**WHAT IS REQUIRED**
Take each line of the entries below that contains "documentclass" and copy it.

**SUPPLIED MATERIAL**
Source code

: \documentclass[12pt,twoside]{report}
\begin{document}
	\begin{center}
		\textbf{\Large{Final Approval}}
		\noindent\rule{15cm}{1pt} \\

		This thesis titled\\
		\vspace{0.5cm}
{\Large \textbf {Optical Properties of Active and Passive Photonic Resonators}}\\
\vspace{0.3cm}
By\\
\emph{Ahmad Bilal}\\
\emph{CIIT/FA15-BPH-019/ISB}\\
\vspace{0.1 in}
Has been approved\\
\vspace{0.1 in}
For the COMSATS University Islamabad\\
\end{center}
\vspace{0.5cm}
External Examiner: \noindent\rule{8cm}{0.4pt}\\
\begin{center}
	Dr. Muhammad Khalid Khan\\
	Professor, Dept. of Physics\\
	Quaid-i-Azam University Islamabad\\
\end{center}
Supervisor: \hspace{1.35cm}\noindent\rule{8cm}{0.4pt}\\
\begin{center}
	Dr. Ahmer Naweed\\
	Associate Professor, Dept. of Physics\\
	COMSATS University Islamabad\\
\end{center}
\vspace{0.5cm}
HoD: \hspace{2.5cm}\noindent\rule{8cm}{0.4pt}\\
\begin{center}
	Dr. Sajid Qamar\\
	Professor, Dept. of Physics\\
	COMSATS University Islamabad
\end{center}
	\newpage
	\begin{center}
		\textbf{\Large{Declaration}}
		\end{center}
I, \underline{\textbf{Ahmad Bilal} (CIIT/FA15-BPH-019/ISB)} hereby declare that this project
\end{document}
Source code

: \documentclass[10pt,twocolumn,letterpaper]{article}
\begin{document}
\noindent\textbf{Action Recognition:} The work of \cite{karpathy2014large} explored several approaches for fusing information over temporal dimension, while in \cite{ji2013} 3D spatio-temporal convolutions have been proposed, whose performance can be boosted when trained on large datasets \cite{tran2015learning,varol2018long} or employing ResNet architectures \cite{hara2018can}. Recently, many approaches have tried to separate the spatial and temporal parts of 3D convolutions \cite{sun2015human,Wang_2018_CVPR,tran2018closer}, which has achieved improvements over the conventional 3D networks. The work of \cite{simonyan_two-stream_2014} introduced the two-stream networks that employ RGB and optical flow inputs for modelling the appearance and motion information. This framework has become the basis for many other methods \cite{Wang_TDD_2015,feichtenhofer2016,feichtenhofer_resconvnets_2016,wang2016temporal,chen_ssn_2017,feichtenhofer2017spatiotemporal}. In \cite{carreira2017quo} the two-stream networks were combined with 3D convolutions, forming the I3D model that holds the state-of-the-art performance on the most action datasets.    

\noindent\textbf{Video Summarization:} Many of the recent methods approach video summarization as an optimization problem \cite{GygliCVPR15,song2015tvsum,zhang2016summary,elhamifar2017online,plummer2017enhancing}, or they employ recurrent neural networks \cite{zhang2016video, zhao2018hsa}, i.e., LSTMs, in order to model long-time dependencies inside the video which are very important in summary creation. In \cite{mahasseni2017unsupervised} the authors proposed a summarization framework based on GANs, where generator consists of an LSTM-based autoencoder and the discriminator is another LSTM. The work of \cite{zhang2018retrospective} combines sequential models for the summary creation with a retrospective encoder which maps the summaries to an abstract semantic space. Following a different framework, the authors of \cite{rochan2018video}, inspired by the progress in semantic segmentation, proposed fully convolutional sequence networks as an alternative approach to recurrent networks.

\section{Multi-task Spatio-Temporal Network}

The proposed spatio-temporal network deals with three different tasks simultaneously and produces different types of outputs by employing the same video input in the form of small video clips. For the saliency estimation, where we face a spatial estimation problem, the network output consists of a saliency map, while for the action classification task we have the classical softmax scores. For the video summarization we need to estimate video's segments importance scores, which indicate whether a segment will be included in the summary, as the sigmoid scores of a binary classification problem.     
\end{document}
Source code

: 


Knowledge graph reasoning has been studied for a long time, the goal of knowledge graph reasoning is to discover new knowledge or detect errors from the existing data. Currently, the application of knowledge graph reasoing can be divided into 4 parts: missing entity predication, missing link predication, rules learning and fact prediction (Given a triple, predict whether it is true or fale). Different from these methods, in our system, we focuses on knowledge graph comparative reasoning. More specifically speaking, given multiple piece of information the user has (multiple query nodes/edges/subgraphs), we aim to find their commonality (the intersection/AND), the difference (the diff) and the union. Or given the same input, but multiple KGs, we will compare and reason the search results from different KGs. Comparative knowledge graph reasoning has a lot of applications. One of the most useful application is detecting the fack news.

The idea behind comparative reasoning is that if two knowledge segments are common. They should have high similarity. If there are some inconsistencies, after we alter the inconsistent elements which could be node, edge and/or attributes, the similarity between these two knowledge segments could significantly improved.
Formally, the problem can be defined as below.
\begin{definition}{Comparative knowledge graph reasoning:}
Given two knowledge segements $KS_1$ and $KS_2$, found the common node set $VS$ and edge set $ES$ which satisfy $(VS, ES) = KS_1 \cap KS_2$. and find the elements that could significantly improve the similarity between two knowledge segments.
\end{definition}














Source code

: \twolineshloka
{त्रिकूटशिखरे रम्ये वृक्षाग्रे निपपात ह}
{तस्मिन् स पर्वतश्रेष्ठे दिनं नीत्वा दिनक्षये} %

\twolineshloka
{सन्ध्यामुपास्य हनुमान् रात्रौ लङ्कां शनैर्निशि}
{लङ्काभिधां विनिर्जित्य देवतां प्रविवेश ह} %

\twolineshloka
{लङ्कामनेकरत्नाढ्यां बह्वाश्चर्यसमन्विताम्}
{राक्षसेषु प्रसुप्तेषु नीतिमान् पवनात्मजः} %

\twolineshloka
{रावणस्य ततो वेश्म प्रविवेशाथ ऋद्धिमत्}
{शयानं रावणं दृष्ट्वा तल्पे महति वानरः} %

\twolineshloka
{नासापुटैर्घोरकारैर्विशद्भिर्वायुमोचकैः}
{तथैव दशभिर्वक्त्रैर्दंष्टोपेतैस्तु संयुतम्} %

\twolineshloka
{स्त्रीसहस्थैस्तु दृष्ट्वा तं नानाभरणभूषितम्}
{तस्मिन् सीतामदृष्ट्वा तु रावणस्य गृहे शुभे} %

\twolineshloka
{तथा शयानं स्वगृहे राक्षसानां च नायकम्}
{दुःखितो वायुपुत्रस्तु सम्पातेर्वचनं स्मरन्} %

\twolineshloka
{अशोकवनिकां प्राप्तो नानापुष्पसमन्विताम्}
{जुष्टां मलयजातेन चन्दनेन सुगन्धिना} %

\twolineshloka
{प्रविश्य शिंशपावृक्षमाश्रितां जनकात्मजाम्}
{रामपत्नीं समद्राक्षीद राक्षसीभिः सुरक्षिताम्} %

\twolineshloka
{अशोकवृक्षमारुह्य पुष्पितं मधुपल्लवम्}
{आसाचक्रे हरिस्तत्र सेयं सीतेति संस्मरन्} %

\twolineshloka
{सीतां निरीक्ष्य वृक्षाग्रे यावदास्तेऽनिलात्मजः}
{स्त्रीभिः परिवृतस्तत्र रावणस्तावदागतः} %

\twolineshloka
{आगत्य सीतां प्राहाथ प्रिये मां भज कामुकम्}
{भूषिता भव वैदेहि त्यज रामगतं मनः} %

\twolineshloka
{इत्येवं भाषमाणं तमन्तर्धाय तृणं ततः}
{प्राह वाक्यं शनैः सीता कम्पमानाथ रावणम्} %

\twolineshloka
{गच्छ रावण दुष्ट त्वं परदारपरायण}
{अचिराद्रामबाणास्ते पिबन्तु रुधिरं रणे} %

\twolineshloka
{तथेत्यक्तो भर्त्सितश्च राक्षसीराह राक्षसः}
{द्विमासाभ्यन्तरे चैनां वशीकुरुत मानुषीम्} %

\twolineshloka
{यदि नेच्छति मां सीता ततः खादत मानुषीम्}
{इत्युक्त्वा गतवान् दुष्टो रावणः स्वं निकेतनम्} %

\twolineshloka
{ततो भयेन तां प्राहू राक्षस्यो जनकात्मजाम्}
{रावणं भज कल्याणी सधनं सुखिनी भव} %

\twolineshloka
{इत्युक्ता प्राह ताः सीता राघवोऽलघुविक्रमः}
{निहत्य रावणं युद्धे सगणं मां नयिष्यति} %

**OUTPUT FOR THIS TASK**
: \documentclass[12pt,twoside]{report}
: \documentclass[10pt,twocolumn,letterpaper]{article}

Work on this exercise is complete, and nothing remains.